A minha carta de alforria pesa 10g, mas o meu corpo pesa bem mais de uma tonelada! Na minha mente a liberdade aguarda-me, no meu corpo tenho cravados os sinais da escravatura. Aos meus senhores devo o que sou. Não! Devo o que me transformei - um cubo de gelo.
Para eles trabalhei noite e dia. De dia na realidade, de noite em sonhos alvoraçados que mais pareciam prognósticos do que seria o dia seguinte.
Havia! Há sempre o dia seguinte e o dia depois de amanhã, todos eles iguais em intensidade, iguais em crueldade, iguais em brutalidade. A cada nova manhã as mesmas caras - as dos meus senhores - que me olham com os grandes olhões da exploração, do desdém e da desvalorização com que sempre me olharam desde o dia em que me escravizaram.
No início, como em todos os inícios, a escravatura era boa, depois passou a ser suportável até que chegou ao dia em que insustentável é pouco. A mesma chantagem! A mesma falsa verdade de todos os dias.

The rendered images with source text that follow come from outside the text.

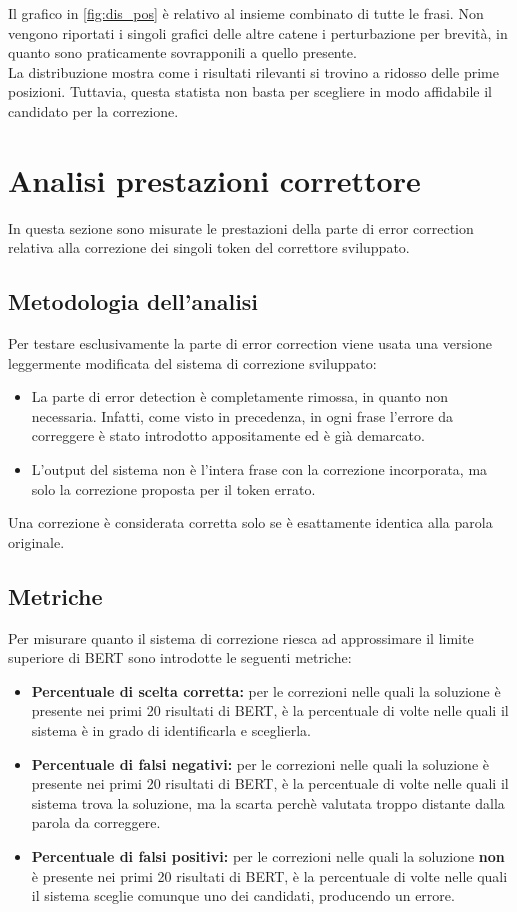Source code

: \documentclass[12pt]{article}
\begin{document}
Il grafico in \autoref{fig:dis_pos} è relativo al insieme combinato di tutte le frasi. Non vengono riportati i singoli grafici delle altre catene i perturbazione per brevità, in quanto sono praticamente sovrapponili a quello presente.\\
La distribuzione mostra come i risultati rilevanti si trovino a ridosso delle prime posizioni. Tuttavia, questa statista non basta per scegliere in modo affidabile il candidato per la correzione.


\section{Analisi prestazioni correttore}
In questa sezione sono misurate le prestazioni della parte di error correction relativa alla correzione dei singoli token del correttore sviluppato.

\subsection{Metodologia dell'analisi}
Per testare esclusivamente la parte di error correction viene usata una versione leggermente modificata del sistema di correzione sviluppato:
\begin{itemize}
\item La parte di error detection è completamente rimossa, in quanto non necessaria. Infatti, come visto in precedenza, in ogni frase l'errore da correggere è stato introdotto appositamente ed è già demarcato.
\item L'output del sistema non è l'intera frase con la correzione incorporata, ma solo la correzione proposta per il token errato.
\end{itemize}

Una correzione è considerata corretta solo se è esattamente identica alla parola originale.

\subsection{Metriche}
Per misurare quanto il sistema di correzione riesca ad approssimare il limite superiore di BERT sono introdotte le seguenti metriche:
\begin{itemize}
\item \textbf{Percentuale di scelta corretta:} per le correzioni nelle quali la soluzione è presente nei primi 20 risultati di BERT, è la percentuale di volte nelle quali il sistema è in grado di identificarla e sceglierla.
\item \textbf{Percentuale di falsi negativi:} per le correzioni nelle quali la soluzione è presente nei primi 20 risultati di BERT, è la percentuale di volte nelle quali il sistema trova la soluzione, ma la scarta perchè valutata troppo distante dalla parola da correggere.
\item \textbf{Percentuale di falsi positivi:} per le correzioni nelle quali la soluzione \textbf{non} è presente nei primi 20 risultati di BERT, è la percentuale di volte nelle quali il sistema sceglie comunque uno dei candidati, producendo un errore.
\end{itemize}
\end{document}
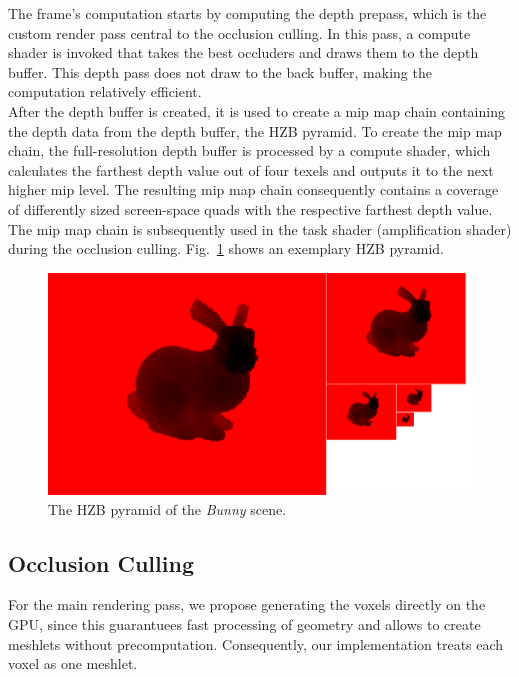 \documentclass[conference]{IEEEtran}
\begin{document}
\noindent
The frame's computation starts by computing the depth prepass, which is the custom
render pass central to the occlusion culling. In this pass, a compute shader is invoked
that takes the best occluders and draws them to the depth buffer. This depth pass does
not draw to the back buffer, making the computation relatively efficient. \\

\noindent
After the depth buffer is created, it is used to create a mip map chain containing the depth 
data from the depth buffer, the \ac{HZB} pyramid. To create the mip map chain, the full-resolution 
depth buffer is processed by a compute shader, which calculates the farthest depth value out 
of four texels and outputs it to the next higher mip level. The resulting mip map chain consequently 
contains a coverage of differently sized screen-space quads with the respective farthest depth 
value. The mip map chain is subsequently used in the task shader (amplification shader) during the 
occlusion culling. Fig.~\ref{fig:hzb-pyramid-viz} shows an exemplary \ac{HZB} pyramid.

\begin{figure}
    \includegraphics[width=\linewidth]{images/hiz-pyramid.png}
    \caption{The \ac{HZB} pyramid of the \emph{Bunny} scene.}
    \label{fig:hzb-pyramid-viz}
\end{figure}

\subsection{Occlusion Culling} \label{sec-occlusion-culling}

\noindent
For the main rendering pass, we propose generating the voxels directly on the \ac{GPU}, since this 
guarantuees fast processing of geometry and allows to create meshlets without precomputation.
Consequently, our implementation treats each voxel as one meshlet. \\
\end{document}
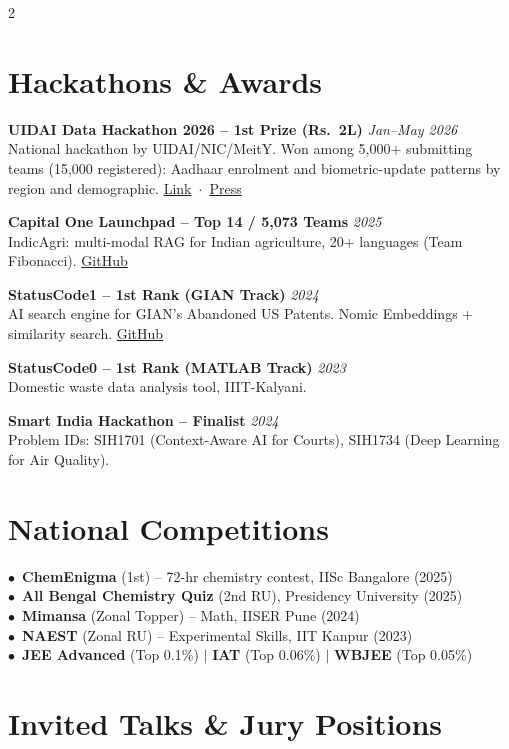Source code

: \documentclass[a4paper,9pt]{article}
\newcommand{\entry}[3]{%
  {\scriptsize\textbf{#1}} \hfill {\tiny\textit{#2}}\\[-0.1em]
  {\tiny #3}\vspace{1.5pt}%
}
\begin{document}
\begin{paracol}{2}
	\switchcolumn

	\section{Hackathons \& Awards}

	\entry{UIDAI Data Hackathon 2026 -- 1st Prize (Rs.~2L)}{Jan--May 2026}{%
		National hackathon by UIDAI/NIC/MeitY. Won among 5,000+ submitting teams (15,000 registered): Aadhaar enrolment and biometric-update patterns by region and demographic.
		\href{https://event.data.gov.in/challenge/uidai-data-hackathon-2026/}{\tiny Link}~$\cdot$~\href{https://www.pib.gov.in/PressReleasePage.aspx?PRID=2259168}{\tiny Press}}

	\entry{Capital One Launchpad -- Top 14 / 5,073 Teams}{2025}{%
		IndicAgri: multi-modal RAG for Indian agriculture, 20+ languages (Team Fibonacci).
		\href{https://github.com/Shuvam-Banerji-Seal/Answering_Agriculture}{\tiny GitHub}}

	\entry{StatusCode1 -- 1st Rank (GIAN Track)}{2024}{%
		AI search engine for GIAN's Abandoned US Patents. Nomic Embeddings + similarity search.
		\href{https://github.com/Shuvam-Banerji-Seal/LLM-based-Searcher-for-GIAN-s-Abandoned-US-Patents}{\tiny GitHub}}

	\entry{StatusCode0 -- 1st Rank (MATLAB Track)}{2023}{%
		Domestic waste data analysis tool, IIIT-Kalyani.}

	\entry{Smart India Hackathon -- Finalist}{2024}{%
		Problem IDs: SIH1701 (Context-Aware AI for Courts), SIH1734 (Deep Learning for Air Quality).}

	\section{National Competitions}

	 {\tiny
	  $\bullet$~\textbf{ChemEnigma} (1st) -- 72-hr chemistry contest, IISc Bangalore (2025)\\
	  $\bullet$~\textbf{All Bengal Chemistry Quiz} (2nd RU), Presidency University (2025)\\
	  $\bullet$~\textbf{Mimansa} (Zonal Topper) -- Math, IISER Pune (2024)\\
	  $\bullet$~\textbf{NAEST} (Zonal RU) -- Experimental Skills, IIT Kanpur (2023)\\
	  $\bullet$~\textbf{JEE Advanced} (Top 0.1\%) $\mid$ \textbf{IAT} (Top 0.06\%) $\mid$ \textbf{WBJEE} (Top 0.05\%)
	 }

	\section{Invited Talks \& Jury Positions}


\end{paracol}
\end{document}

Ainda querem que deva aos meus senhores aquilo que sou? Ainda querem que me coloque mais em baixo do jugo que já não suporto? Ainda querem que carregue mais tempo as toneladas que a cada dia me põem em cima dos ombros?
Não. Para mim basta. Bastou e bastaria bem menos. Chegou a altura de por um ponto final neste parágrafo da minha vida. Basta de exploração. Quero ser marcada com o selo da liberdade tal como fui marcada pelo selo da escravatura. Marca da qual não me posso libertar - liberto-me, sim, selo-me com marcas mais perenes, mais duradouras... as da liberdade.